:: Exercise details ::
Please return every line of the records that contains the word "major".

:: Material supplied ::
++++++++++++++++++++

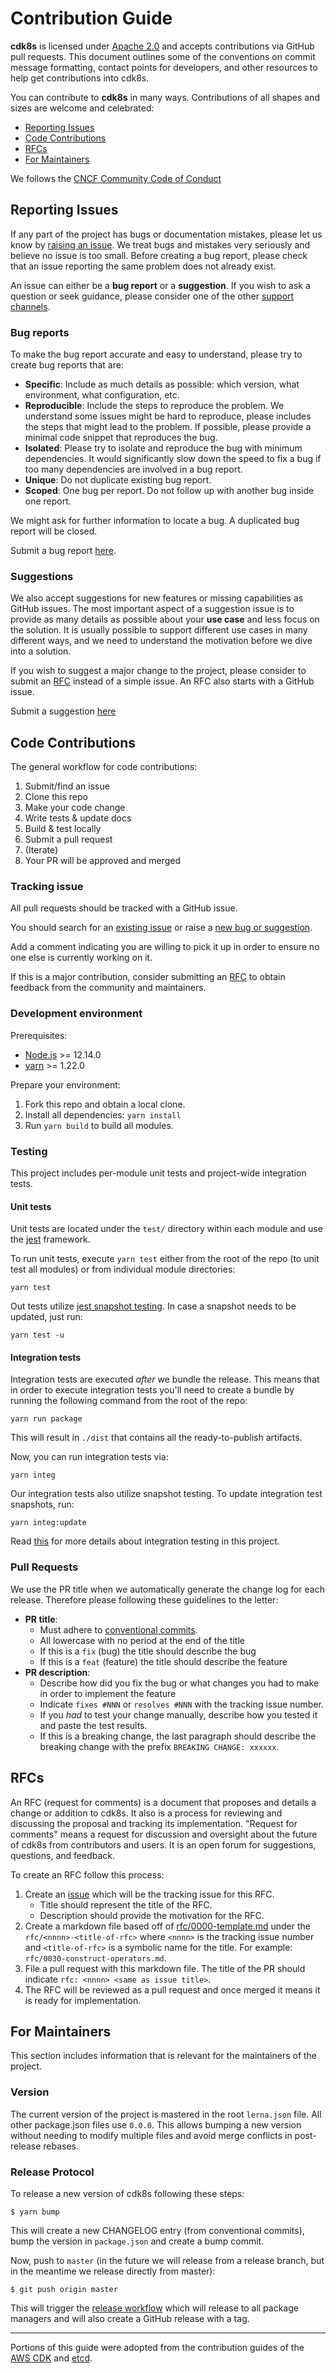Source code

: # Contribution Guide

**cdk8s** is licensed under [Apache 2.0](./LICENSE) and accepts contributions via
GitHub pull requests. This document outlines some of the conventions on commit
message formatting, contact points for developers, and other resources to help
get contributions into cdk8s.

You can contribute to **cdk8s** in many ways. Contributions of all shapes and sizes are
welcome and celebrated:

- [Reporting Issues](#reporting-issues)
- [Code Contributions](#code-contributions)
- [RFCs](#rfcs)
- [For Maintainers](#for-maintainers)

We follows the [CNCF Community Code of
Conduct](https://github.com/cncf/foundation/blob/master/code-of-conduct.md)

## Reporting Issues

If any part of the project has bugs or documentation mistakes, please let us
know by [raising an issue][new-issue]. We treat bugs and mistakes very seriously
and believe no issue is too small. Before creating a bug report, please check
that an issue reporting the same problem does not already exist.

An issue can either be a **bug report** or a **suggestion**. If you wish to ask
a question or seek guidance, please consider one of the other [support
channels](#getting-help).

[new-issue]: ./issues/new/choose

### Bug reports

To make the bug report accurate and easy to understand, please try to create bug
reports that are:

- **Specific**: Include as much details as possible: which version, what
  environment, what configuration, etc.
- **Reproducible**: Include the steps to reproduce the problem. We understand
  some issues might be hard to reproduce, please includes the steps that might
  lead to the problem. If possible, please provide a minimal code snippet that
  reproduces the bug.
- **Isolated**: Please try to isolate and reproduce the bug with minimum
  dependencies. It would significantly slow down the speed to fix a bug if too
  many dependencies are involved in a bug report.
- **Unique**: Do not duplicate existing bug report.
- **Scoped**: One bug per report. Do not follow up with another bug inside one
  report.

We might ask for further information to locate a bug. A duplicated bug report
will be closed.

Submit a bug report [here](new-issue).

### Suggestions

We also accept suggestions for new features or missing capabilities as GitHub
issues. The most important aspect of a suggestion issue is to provide as many
details as possible about your **use case** and less focus on the solution. It
is usually possible to support different use cases in many different ways, and
we need to understand the motivation before we dive into a solution.

If you wish to suggest a major change to the project, please consider to submit
an [RFC](#rfcs) instead of a simple issue. An RFC also starts with a GitHub
issue.

Submit a suggestion [here](new-issue)

## Code Contributions

The general workflow for code contributions:

1. Submit/find an issue
2. Clone this repo
3. Make your code change
4. Write tests & update docs
5. Build & test locally
6. Submit a pull request
7. (Iterate)
8. Your PR will be approved and merged

### Tracking issue

All pull requests should be tracked with a GitHub issue.

You should search for an [existing
issue](https://github.com/awslabs/cdk8s/issues) or raise a [new
bug or suggestion](#reporting-issues).


Add a comment indicating you are willing to pick it up in order to ensure no one
else is currently working on it.

If this is a major contribution, consider submitting an [RFC](#rfcs) to obtain
feedback from the community and maintainers.

### Development environment

Prerequisites:

- [Node.js](https://nodejs.org/en/) >= 12.14.0
- [yarn](https://classic.yarnpkg.com/lang/en/) >= 1.22.0

Prepare your environment:

1. Fork this repo and obtain a local clone.
2. Install all dependencies: `yarn install`
3. Run `yarn build` to build all modules.

### Testing

This project includes per-module unit tests and project-wide integration tests.

#### Unit tests

Unit tests are located under the `test/` directory within each module and use the [jest](https://jestjs.io/) framework.

To run unit tests, execute `yarn test` either from the root of the repo (to unit test all modules) or from individual module directories:

    yarn test

Out tests utilize [jest snapshot testing](https://jestjs.io/docs/en/snapshot-testing). In case a snapshot needs to be updated, just run:

    yarn test -u

#### Integration tests

Integration tests are executed *after* we bundle the release. This means that in order to execute integration tests you'll need to create a bundle by running the following command from the root of the repo:

    yarn run package

This will result in `./dist` that contains all the ready-to-publish artifacts.

Now, you can run integration tests via:

    yarn integ

Our integration tests also utilize snapshot testing. To update integration test snapshots, run:

    yarn integ:update

Read [this](./test/README.md) for more details about integration testing in this project.

### Pull Requests

We use the PR title when we automatically generate the change log for each
release. Therefore please following these guidelines to the letter:

- **PR title**:
  - Must adhere to [conventional
    commits](https://www.conventionalcommits.org/en/v1.0.0/).
  - All lowercase with no period at the end of the title
  - If this is a `fix` (bug) the title should describe the bug
  - If this is a `feat` (feature) the title should describe the feature
- **PR description**:
  - Describe how did you fix the bug or what changes you had to make in order to
    implement the feature
  - Indicate `fixes #NNN` or `resolves #NNN` with the tracking issue number.
  - If you *had* to test your change manually, describe how you tested it and
    paste the test results.
  - If this is a breaking change, the last paragraph should describe the
    breaking change with the prefix `BREAKING CHANGE: xxxxxx`.

## RFCs

An RFC (request for comments) is a document that proposes and details a change
or addition to cdk8s. It also is a process for reviewing and discussing the
proposal and tracking its implementation. "Request for comments" means a request
for discussion and oversight about the future of cdk8s from contributors and
users. It is an open forum for suggestions, questions, and feedback.

To create an RFC follow this process:

1. Create an [issue][new-issue] which will be the tracking issue for this RFC.
   - Title should represent the title of the RFC.
   - Description should provide the motivation for the RFC.
2. Create a markdown file based off of
   [rfc/0000-template.md](rfc/0000-template.md) under the
   `rfc/<nnnn>-<title-of-rfc>` where `<nnnn>` is the tracking issue number and
   `<title-of-rfc>` is a symbolic name for the title. For example:
   `rfc/0030-construct-operators.md`.
3. File a pull request with this markdown file. The title of the PR should
   indicate `rfc: <nnnn> <same as issue title>`.
4. The RFC will be reviewed as a pull request and once merged it means it is
   ready for implementation.

## For Maintainers

This section includes information that is relevant for the maintainers of the project.

### Version

The current version of the project is mastered in the root `lerna.json` file. All other
package.json files use `0.0.0`. This allows bumping a new version without
needing to modify multiple files and avoid merge conflicts in post-release rebases.

### Release Protocol

To release a new version of cdk8s following these steps:

```shell
$ yarn bump
```

This will create a new CHANGELOG entry (from conventional commits), bump the version in
`package.json` and create a bump commit.

Now, push to `master` (in the future we will release from a release branch, but in the meantime we release directly from master):

```shell
$ git push origin master
```

This will trigger the [release workflow](./.github/workflows/release.yml) which will release to all package managers and will also create a GitHub release with a tag.

---

Portions of this guide were adopted from the contribution guides of the [AWS
CDK](https://github.com/aws/aws-cdk) and [etcd](https://github.com/etcd-io/etcd).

++++++++++++++++++++

:: Answer to this exercise ::
If you wish to suggest a major change to the project, please consider to submit
If this is a major contribution, consider submitting an [RFC](#rfcs) to obtain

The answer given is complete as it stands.